> Task:
Below is a listing. Set down exactly the lines from the one containing "が保証されるとは限らない。" through the one containing "Gritsenko and Nikulin", both ends included, and leave out the rest.

----- Supplied material -----

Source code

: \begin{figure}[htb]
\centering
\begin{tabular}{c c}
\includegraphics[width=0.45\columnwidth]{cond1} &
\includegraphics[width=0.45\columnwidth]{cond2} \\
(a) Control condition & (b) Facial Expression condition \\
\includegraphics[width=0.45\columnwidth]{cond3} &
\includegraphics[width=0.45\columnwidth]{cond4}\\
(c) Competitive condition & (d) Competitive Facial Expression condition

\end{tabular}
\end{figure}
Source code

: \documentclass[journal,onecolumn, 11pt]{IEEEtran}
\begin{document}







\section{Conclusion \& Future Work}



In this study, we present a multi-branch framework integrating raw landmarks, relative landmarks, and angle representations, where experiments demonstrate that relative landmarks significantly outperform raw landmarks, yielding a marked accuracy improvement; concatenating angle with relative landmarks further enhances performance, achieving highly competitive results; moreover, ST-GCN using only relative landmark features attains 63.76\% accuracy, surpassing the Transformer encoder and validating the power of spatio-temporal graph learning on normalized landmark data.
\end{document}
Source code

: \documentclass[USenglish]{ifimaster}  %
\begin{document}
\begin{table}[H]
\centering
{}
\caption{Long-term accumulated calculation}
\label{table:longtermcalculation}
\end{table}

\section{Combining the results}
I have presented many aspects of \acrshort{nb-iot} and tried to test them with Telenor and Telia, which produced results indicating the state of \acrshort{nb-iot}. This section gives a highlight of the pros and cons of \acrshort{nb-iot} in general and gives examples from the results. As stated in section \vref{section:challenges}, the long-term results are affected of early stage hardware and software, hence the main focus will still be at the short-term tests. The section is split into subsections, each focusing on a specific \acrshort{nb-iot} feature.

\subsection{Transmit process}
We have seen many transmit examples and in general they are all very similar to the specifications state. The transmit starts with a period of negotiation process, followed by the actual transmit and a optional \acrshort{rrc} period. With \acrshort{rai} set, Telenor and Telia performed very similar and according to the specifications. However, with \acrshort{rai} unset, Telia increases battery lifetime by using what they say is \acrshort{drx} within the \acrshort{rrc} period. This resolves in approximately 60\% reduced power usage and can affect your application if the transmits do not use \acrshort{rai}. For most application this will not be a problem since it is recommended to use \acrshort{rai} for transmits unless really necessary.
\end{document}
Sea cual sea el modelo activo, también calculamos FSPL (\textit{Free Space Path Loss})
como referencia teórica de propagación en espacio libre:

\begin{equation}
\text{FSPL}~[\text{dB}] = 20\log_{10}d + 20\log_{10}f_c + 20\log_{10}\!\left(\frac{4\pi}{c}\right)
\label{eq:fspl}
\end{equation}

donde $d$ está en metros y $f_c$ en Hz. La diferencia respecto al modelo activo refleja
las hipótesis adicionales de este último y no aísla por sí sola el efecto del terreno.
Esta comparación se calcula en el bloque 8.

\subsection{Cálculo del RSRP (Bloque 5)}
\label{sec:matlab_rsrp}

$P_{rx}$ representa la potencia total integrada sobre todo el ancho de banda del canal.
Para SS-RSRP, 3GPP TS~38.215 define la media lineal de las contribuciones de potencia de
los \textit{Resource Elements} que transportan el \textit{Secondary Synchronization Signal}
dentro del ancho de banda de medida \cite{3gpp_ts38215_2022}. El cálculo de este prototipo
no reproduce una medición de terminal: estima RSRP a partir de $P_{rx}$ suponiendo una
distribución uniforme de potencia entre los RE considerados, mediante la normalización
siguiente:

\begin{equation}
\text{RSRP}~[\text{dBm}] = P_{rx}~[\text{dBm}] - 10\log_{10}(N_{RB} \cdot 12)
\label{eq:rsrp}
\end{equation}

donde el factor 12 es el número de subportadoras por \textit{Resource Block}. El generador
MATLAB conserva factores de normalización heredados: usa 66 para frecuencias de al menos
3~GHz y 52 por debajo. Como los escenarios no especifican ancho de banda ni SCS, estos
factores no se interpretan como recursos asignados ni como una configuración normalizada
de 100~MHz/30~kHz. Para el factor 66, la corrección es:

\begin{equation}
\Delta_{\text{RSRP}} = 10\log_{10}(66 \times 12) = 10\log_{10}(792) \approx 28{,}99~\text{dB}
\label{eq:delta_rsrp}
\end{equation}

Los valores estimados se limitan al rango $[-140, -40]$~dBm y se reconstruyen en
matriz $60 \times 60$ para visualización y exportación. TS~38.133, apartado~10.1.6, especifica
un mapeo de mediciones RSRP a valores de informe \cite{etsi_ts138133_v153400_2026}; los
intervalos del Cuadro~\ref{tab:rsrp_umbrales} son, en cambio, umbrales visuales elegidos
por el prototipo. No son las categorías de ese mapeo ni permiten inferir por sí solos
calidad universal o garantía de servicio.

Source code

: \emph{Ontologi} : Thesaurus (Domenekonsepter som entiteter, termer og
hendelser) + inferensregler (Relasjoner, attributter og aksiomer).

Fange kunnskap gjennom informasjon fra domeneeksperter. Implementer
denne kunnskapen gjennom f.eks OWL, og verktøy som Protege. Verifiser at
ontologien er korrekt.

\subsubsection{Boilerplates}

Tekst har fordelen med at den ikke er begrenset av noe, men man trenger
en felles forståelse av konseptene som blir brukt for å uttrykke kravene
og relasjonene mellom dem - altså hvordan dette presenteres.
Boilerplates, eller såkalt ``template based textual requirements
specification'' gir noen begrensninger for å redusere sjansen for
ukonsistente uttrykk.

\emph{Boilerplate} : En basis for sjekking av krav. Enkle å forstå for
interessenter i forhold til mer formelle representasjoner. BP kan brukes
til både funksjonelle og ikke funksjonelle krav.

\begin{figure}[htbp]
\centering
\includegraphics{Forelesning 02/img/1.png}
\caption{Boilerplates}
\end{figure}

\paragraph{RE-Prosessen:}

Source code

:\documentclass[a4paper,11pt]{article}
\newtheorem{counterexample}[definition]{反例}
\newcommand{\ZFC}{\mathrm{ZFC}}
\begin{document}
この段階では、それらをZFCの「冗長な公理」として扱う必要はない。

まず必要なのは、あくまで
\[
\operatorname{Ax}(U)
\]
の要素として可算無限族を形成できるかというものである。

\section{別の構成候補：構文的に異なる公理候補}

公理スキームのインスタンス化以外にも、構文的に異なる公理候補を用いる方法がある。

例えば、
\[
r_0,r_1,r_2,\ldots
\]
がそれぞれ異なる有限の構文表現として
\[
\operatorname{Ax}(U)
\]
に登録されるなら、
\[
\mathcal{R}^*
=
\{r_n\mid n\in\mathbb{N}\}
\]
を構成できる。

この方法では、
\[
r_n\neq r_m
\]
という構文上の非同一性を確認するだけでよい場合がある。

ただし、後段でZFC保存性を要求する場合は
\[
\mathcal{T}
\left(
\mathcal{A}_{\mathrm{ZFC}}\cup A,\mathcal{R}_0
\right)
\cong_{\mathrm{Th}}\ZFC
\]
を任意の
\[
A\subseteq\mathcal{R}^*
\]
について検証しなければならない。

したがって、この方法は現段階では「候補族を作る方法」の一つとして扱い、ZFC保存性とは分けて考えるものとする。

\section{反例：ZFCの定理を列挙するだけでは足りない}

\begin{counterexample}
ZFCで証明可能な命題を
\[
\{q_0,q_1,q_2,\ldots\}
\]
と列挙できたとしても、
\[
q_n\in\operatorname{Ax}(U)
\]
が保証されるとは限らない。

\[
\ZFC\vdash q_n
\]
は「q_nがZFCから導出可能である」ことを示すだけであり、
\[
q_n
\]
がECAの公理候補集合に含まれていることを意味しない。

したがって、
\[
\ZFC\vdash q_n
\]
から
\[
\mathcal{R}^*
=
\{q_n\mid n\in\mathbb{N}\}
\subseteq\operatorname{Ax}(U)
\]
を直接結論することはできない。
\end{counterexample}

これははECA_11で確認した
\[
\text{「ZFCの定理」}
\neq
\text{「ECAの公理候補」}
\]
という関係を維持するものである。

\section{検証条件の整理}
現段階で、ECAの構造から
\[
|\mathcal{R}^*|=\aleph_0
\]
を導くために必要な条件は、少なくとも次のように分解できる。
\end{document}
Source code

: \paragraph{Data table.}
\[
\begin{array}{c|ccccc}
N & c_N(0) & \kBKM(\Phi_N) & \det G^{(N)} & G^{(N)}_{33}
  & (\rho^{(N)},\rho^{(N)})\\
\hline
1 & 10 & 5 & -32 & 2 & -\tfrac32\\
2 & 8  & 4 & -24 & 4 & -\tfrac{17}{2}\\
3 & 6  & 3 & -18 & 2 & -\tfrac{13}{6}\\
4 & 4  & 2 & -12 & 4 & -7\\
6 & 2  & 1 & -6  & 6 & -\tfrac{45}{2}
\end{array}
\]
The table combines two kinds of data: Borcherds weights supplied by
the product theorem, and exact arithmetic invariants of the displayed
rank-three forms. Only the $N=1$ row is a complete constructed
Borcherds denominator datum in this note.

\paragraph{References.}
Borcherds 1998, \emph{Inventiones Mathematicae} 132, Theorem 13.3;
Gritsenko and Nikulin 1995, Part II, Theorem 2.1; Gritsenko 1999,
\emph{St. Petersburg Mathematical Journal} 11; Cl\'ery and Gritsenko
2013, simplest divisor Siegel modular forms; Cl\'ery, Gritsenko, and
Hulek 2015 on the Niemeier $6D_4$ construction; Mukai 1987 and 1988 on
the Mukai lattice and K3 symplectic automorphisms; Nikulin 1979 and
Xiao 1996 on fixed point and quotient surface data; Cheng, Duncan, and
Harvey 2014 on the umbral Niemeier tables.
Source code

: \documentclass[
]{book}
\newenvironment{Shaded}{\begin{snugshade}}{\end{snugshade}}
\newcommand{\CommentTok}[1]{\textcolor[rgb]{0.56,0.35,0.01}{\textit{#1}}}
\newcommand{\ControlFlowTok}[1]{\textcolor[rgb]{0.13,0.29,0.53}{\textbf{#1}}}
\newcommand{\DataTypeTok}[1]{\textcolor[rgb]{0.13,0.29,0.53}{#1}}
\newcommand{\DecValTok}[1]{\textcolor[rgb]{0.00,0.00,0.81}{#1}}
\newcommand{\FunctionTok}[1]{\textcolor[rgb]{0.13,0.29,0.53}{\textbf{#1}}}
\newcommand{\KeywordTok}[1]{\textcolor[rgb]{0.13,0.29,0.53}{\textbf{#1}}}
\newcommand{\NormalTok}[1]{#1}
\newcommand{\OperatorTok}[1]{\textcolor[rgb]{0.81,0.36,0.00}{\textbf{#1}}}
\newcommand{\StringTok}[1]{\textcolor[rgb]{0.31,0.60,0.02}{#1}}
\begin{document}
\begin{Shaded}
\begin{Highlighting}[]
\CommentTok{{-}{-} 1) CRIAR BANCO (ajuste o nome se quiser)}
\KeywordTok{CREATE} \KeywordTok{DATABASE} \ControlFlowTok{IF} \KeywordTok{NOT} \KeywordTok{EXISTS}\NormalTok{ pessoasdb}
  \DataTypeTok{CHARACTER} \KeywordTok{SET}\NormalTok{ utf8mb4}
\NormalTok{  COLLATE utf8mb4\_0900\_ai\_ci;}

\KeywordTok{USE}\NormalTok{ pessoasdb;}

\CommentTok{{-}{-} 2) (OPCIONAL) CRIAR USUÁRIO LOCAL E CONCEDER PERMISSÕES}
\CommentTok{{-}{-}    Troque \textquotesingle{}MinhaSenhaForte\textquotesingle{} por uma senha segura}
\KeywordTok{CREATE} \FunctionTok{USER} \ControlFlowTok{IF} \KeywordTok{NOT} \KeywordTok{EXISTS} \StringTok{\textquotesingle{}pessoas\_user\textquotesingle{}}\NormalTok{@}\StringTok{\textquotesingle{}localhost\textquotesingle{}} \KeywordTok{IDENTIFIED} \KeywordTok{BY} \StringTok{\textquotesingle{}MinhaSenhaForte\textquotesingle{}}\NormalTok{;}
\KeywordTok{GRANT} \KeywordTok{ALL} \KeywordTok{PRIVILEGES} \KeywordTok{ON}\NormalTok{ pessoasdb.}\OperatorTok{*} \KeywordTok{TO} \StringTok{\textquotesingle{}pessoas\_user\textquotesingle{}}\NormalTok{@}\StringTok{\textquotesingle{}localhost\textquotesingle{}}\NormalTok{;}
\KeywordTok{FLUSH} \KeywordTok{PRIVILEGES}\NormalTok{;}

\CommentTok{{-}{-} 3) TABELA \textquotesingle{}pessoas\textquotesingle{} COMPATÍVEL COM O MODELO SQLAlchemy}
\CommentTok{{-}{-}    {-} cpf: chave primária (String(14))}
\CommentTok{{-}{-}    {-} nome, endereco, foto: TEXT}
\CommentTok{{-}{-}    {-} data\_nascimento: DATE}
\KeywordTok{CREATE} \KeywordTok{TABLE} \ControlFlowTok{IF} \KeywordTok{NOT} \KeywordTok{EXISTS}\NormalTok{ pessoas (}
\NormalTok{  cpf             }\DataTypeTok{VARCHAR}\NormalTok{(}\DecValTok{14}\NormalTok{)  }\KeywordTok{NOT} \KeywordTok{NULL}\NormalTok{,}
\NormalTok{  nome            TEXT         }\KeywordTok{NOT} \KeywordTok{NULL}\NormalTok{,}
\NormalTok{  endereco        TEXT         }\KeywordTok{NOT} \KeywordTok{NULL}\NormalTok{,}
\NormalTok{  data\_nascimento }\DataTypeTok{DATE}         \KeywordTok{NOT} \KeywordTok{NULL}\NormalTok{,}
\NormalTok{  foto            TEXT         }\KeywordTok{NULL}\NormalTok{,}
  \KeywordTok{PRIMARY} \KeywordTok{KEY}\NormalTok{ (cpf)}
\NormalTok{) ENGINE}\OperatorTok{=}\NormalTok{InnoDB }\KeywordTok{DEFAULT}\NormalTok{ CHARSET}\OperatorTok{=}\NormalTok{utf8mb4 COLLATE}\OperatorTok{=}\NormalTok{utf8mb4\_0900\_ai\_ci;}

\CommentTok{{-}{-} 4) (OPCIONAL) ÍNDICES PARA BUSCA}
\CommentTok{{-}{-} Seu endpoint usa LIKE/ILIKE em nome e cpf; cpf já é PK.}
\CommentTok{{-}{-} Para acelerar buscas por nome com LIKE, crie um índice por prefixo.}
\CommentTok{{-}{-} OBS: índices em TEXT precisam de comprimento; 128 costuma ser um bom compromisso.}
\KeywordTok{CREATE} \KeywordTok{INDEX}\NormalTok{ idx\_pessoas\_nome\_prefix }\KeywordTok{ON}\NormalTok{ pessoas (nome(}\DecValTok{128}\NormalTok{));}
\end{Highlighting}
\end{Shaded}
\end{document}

-----

> Answer below:
が保証されるとは限らない。

\[
\ZFC\vdash q_n
\]
は「q_nがZFCから導出可能である」ことを示すだけであり、
\[
q_n
\]
がECAの公理候補集合に含まれていることを意味しない。

したがって、
\[
\ZFC\vdash q_n
\]
から
\[
\mathcal{R}^*
=
\{q_n\mid n\in\mathbb{N}\}
\subseteq\operatorname{Ax}(U)
\]
を直接結論することはできない。
\end{counterexample}

これははECA_11で確認した
\[
\text{「ZFCの定理」}
\neq
\text{「ECAの公理候補」}
\]
という関係を維持するものである。

\section{検証条件の整理}
現段階で、ECAの構造から
\[
|\mathcal{R}^*|=\aleph_0
\]
を導くために必要な条件は、少なくとも次のように分解できる。
\end{document}
Source code

: \paragraph{Data table.}
\[
\begin{array}{c|ccccc}
N & c_N(0) & \kBKM(\Phi_N) & \det G^{(N)} & G^{(N)}_{33}
  & (\rho^{(N)},\rho^{(N)})\\
\hline
1 & 10 & 5 & -32 & 2 & -\tfrac32\\
2 & 8  & 4 & -24 & 4 & -\tfrac{17}{2}\\
3 & 6  & 3 & -18 & 2 & -\tfrac{13}{6}\\
4 & 4  & 2 & -12 & 4 & -7\\
6 & 2  & 1 & -6  & 6 & -\tfrac{45}{2}
\end{array}
\]
The table combines two kinds of data: Borcherds weights supplied by
the product theorem, and exact arithmetic invariants of the displayed
rank-three forms. Only the $N=1$ row is a complete constructed
Borcherds denominator datum in this note.

\paragraph{References.}
Borcherds 1998, \emph{Inventiones Mathematicae} 132, Theorem 13.3;
Gritsenko and Nikulin 1995, Part II, Theorem 2.1; Gritsenko 1999,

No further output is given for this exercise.